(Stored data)
----------

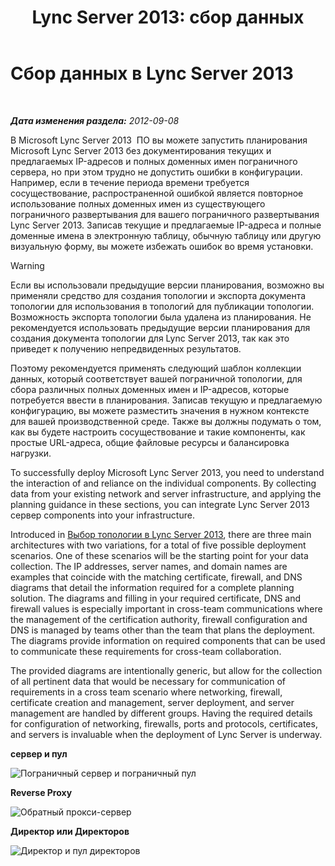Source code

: ﻿---
title: 'Lync Server 2013: сбор данных'
TOCTitle: Сбор данных
ms:assetid: e40b03e5-455d-4bbc-831a-c61b1380db53
ms:mtpsurl: https://technet.microsoft.com/ru-ru/library/Gg399008(v=OCS.15)
ms:contentKeyID: 49311463
ms.date: 05/19/2016
mtps_version: v=OCS.15
ms.translationtype: HT
---

# Сбор данных в Lync Server 2013

 

_**Дата изменения раздела:** 2012-09-08_

В Microsoft Lync Server 2013  ПО вы можете запустить планирования Microsoft Lync Server 2013 без документирования текущих и предлагаемых IP-адресов и полных доменных имен пограничного сервера, но при этом трудно не допустить ошибки в конфигурации. Например, если в течение периода времени требуется сосуществование, распространенной ошибкой является повторное использование полных доменных имен из существующего пограничного развертывания для вашего пограничного развертывания Lync Server 2013. Записав текущие и предлагаемые IP-адреса и полные доменные имена в электронную таблицу, обычную таблицу или другую визуальную форму, вы можете избежать ошибок во время установки.

> [!warning]  
> Если вы использовали предыдущие версии планирования, возможно вы применяли средство для создания топологии и экспорта документа топологии для использования в топологий для публикации топологии. Возможность экспорта топологии была удалена из планирования. Не рекомендуется использовать предыдущие версии планирования для создания документа топологии для Lync Server 2013, так как это приведет к получению непредвиденных результатов.

Поэтому рекомендуется применять следующий шаблон коллекции данных, который соответствует вашей пограничной топологии, для сбора различных полных доменных имен и IP-адресов, которые потребуется ввести в планирования. Записав текущую и предлагаемую конфигурацию, вы можете разместить значения в нужном контексте для вашей производственной среде. Также вы должны подумать о том, как вы будете настроить сосуществование и такие компоненты, как простые URL-адреса, общие файловые ресурсы и балансировка нагрузки.

To successfully deploy Microsoft Lync Server 2013, you need to understand the interaction of and reliance on the individual components. By collecting data from your existing network and server infrastructure, and applying the planning guidance in these sections, you can integrate Lync Server 2013  сервер components into your infrastructure.

Introduced in [Выбор топологии в Lync Server 2013](lync-server-2013-choosing-a-topology.md), there are three main architectures with two variations, for a total of five possible deployment scenarios. One of these scenarios will be the starting point for your data collection. The IP addresses, server names, and domain names are examples that coincide with the matching certificate, firewall, and DNS diagrams that detail the information required for a complete planning solution. The diagrams and filling in your required certificate, DNS and firewall values is especially important in cross-team communications where the management of the certification authority, firewall configuration and DNS is managed by teams other than the team that plans the deployment. The diagrams provide information on required components that can be used to communicate these requirements for cross-team collaboration.

The provided diagrams are intentionally generic, but allow for the collection of all pertinent data that would be necessary for communication of requirements in a cross team scenario where networking, firewall, certificate creation and management, server deployment, and server management are handled by different groups. Having the required details for configuration of networking, firewalls, ports and protocols, certificates, and servers is invaluable when the deployment of Lync Server is underway.

**сервер и пул**

![Пограничный сервер и пограничный пул](images/Gg399008.7624717a-ce99-4ae8-a929-2c4d74a2e47d(OCS.15).jpg "Пограничный сервер и пограничный пул")

**Reverse Proxy**

![Обратный прокси-сервер](images/Gg399008.cf63fc50-2d11-4334-afc8-2d664ba1b6bb(OCS.15).jpg "Обратный прокси-сервер")

**Директор или Директоров**

![Директор и пул директоров](images/Gg399008.56ba29ff-1309-4d5d-bf5c-35372169e947(OCS.15).jpg "Директор и пул директоров")

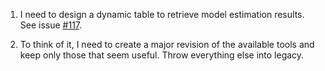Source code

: 1. I need to design a dynamic table to retrieve model estimation results. See issue [#117](https://github.com/IALSA/IALSA-2015-Portland/issues/117). 

2. To think of it, I need to create a major revision of the available tools and keep only those that seem useful. Throw everything else into legacy. 

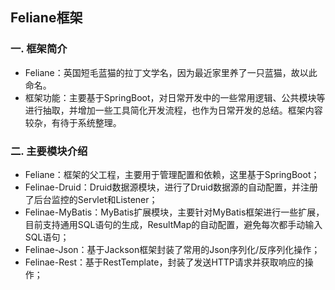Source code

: ## 					Feliane框架

### 一. 框架简介

- Feliane：英国短毛蓝猫的拉丁文学名，因为最近家里养了一只蓝猫，故以此命名。
- 框架功能：主要基于SpringBoot，对日常开发中的一些常用逻辑、公共模块等进行抽取，并增加一些工具简化开发流程，也作为日常开发的总结。框架内容较杂，有待于系统整理。



### 二. 主要模块介绍

- Feliane：框架的父工程，主要用于管理配置和依赖，这里基于SpringBoot；
- Felinae-Druid：Druid数据源模块，进行了Druid数据源的自动配置，并注册了后台监控的Servlet和Listener；
- Felinae-MyBatis：MyBatis扩展模块，主要针对MyBatis框架进行一些扩展，目前支持通用SQL语句的生成，ResultMap的自动配置，避免每次都手动输入SQL语句；
- Felinae-Json：基于Jackson框架封装了常用的Json序列化/反序列化操作；
- Felinae-Rest：基于RestTemplate，封装了发送HTTP请求并获取响应的操作；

----------

Only one thing is wanted in reply: the number of lines in the entries that hold the string "данных".

* Response: 4